About this exercise -> Each line of the material below is to be checked for "Before"; the number of matching lines is the only output expected.

Material supplied ->
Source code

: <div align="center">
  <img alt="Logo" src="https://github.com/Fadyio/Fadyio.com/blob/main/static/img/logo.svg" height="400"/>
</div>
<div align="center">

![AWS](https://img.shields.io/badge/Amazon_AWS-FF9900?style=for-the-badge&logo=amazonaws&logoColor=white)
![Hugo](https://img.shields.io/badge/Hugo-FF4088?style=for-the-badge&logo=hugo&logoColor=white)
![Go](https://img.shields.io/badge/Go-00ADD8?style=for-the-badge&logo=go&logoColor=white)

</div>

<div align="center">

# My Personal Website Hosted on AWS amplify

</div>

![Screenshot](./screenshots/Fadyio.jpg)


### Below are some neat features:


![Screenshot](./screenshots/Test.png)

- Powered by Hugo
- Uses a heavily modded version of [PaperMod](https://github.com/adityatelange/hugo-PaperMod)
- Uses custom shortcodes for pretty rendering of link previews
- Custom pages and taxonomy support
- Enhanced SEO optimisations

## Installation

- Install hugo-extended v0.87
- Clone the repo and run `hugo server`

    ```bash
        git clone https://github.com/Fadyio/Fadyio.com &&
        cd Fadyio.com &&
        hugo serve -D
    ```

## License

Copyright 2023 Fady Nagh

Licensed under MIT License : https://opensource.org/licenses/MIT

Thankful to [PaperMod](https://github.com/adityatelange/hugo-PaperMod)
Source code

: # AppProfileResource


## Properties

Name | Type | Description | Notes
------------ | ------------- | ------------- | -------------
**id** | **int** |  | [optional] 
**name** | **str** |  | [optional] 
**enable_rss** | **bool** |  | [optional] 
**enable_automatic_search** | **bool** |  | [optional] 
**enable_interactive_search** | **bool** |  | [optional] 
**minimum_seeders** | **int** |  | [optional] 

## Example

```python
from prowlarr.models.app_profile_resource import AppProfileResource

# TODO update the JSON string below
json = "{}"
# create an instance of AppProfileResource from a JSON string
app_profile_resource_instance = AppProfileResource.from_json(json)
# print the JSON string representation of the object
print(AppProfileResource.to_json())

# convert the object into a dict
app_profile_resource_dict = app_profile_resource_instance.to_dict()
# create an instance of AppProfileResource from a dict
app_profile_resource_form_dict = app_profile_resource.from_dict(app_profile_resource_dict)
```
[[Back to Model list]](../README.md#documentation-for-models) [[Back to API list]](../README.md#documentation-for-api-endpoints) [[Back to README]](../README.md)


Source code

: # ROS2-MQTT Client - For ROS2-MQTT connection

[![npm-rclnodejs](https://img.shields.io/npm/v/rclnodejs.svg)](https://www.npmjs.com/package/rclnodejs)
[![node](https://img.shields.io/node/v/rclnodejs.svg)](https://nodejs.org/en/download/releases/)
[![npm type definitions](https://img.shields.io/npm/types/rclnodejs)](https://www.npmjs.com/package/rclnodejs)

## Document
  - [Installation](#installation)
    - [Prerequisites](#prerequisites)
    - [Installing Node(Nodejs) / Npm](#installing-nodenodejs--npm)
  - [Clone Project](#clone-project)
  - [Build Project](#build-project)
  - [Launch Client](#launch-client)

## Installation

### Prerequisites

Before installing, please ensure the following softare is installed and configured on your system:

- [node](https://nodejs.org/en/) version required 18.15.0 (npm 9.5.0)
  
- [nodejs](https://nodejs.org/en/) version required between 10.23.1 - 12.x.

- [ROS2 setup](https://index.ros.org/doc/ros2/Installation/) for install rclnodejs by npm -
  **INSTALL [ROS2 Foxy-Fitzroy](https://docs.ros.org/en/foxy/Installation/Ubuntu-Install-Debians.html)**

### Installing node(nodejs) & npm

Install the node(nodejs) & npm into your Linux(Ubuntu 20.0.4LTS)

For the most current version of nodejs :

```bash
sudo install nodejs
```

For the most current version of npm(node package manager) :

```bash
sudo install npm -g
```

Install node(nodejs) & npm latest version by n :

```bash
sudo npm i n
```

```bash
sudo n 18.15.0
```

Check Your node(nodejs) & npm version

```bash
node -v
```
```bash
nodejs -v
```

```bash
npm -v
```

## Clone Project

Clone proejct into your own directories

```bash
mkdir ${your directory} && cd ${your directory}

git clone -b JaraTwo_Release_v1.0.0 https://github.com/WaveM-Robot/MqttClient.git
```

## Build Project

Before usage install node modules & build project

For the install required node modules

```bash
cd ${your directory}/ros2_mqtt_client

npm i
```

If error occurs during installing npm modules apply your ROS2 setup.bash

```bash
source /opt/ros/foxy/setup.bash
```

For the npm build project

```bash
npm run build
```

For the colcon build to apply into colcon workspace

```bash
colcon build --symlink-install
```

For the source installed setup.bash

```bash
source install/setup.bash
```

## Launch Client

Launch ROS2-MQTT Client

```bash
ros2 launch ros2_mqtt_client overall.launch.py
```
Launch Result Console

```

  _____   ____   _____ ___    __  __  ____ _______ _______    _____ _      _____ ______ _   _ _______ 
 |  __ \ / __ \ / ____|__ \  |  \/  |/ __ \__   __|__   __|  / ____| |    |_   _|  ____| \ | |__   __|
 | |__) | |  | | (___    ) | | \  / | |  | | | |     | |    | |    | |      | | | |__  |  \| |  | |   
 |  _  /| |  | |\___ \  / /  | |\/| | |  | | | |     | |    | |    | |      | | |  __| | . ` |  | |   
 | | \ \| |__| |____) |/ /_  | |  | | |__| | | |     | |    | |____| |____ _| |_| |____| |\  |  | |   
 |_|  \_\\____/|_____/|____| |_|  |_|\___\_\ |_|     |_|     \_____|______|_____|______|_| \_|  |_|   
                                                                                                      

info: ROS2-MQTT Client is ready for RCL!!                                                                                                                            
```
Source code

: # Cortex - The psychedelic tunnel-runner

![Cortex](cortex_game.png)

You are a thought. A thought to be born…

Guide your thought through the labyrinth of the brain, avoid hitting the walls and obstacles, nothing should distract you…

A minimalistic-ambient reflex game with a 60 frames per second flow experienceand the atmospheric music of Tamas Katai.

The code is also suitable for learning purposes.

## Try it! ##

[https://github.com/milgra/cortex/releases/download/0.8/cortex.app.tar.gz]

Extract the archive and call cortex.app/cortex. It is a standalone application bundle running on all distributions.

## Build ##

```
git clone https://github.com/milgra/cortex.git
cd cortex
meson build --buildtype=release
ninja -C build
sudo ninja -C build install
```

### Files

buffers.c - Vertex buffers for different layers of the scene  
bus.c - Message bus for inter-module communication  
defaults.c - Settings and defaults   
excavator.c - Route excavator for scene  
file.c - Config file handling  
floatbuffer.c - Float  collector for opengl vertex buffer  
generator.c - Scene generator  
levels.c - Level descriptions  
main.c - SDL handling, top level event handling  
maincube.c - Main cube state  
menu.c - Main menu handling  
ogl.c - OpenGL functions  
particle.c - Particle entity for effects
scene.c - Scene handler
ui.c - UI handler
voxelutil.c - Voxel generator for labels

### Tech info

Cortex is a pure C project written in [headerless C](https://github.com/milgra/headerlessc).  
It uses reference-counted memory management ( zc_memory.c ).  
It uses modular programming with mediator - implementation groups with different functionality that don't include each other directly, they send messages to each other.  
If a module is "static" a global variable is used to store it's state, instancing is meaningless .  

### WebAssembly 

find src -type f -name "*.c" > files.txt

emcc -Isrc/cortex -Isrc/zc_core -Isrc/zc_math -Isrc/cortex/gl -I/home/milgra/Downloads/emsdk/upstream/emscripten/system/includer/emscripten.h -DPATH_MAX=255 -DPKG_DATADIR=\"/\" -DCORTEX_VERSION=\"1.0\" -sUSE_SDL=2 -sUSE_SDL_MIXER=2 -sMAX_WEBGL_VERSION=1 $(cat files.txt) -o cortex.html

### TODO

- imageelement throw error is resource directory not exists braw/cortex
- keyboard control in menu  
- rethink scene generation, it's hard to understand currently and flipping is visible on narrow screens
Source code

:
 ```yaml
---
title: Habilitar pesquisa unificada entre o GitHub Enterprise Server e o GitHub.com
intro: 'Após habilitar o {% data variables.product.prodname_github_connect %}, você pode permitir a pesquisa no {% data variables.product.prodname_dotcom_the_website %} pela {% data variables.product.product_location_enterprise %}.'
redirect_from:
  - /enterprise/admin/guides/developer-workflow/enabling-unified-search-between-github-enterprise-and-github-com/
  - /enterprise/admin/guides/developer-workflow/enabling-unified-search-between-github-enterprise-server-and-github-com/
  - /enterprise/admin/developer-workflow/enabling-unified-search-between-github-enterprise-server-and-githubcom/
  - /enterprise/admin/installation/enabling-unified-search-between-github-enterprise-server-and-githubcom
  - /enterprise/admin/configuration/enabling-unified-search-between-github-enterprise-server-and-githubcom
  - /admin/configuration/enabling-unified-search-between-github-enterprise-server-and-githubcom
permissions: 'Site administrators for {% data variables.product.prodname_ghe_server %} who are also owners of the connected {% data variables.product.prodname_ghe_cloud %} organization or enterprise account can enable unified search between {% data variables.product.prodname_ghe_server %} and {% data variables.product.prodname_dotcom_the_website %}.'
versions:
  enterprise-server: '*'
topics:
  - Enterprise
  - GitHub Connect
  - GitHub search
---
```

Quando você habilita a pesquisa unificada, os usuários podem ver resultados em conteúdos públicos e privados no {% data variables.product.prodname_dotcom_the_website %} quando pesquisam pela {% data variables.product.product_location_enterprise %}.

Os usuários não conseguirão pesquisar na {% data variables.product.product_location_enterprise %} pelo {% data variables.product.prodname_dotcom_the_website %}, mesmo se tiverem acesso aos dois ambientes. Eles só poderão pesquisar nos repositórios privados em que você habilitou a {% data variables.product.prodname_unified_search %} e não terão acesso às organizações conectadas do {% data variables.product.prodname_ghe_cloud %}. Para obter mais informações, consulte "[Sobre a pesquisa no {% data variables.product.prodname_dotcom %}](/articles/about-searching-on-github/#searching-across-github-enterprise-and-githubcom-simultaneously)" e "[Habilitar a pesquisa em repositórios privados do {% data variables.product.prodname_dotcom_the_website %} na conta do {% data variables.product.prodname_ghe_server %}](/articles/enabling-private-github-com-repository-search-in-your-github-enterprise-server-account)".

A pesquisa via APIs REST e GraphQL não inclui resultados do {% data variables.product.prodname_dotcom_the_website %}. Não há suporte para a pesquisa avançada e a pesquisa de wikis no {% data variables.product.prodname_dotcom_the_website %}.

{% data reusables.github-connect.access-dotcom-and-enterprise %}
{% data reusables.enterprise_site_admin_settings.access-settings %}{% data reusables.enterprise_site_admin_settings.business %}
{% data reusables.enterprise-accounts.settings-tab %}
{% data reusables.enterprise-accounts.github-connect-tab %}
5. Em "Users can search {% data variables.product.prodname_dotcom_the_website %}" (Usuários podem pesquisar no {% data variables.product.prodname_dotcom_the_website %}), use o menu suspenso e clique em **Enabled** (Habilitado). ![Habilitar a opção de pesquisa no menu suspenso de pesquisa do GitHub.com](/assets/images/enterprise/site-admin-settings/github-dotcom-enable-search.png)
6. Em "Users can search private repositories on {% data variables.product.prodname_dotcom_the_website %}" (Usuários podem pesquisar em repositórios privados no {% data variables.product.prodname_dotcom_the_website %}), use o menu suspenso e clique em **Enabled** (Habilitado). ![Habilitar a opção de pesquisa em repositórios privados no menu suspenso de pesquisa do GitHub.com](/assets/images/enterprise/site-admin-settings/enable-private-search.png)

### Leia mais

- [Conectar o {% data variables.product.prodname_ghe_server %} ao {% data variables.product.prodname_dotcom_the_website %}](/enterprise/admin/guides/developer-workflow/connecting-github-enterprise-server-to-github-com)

Finished exercise -> 2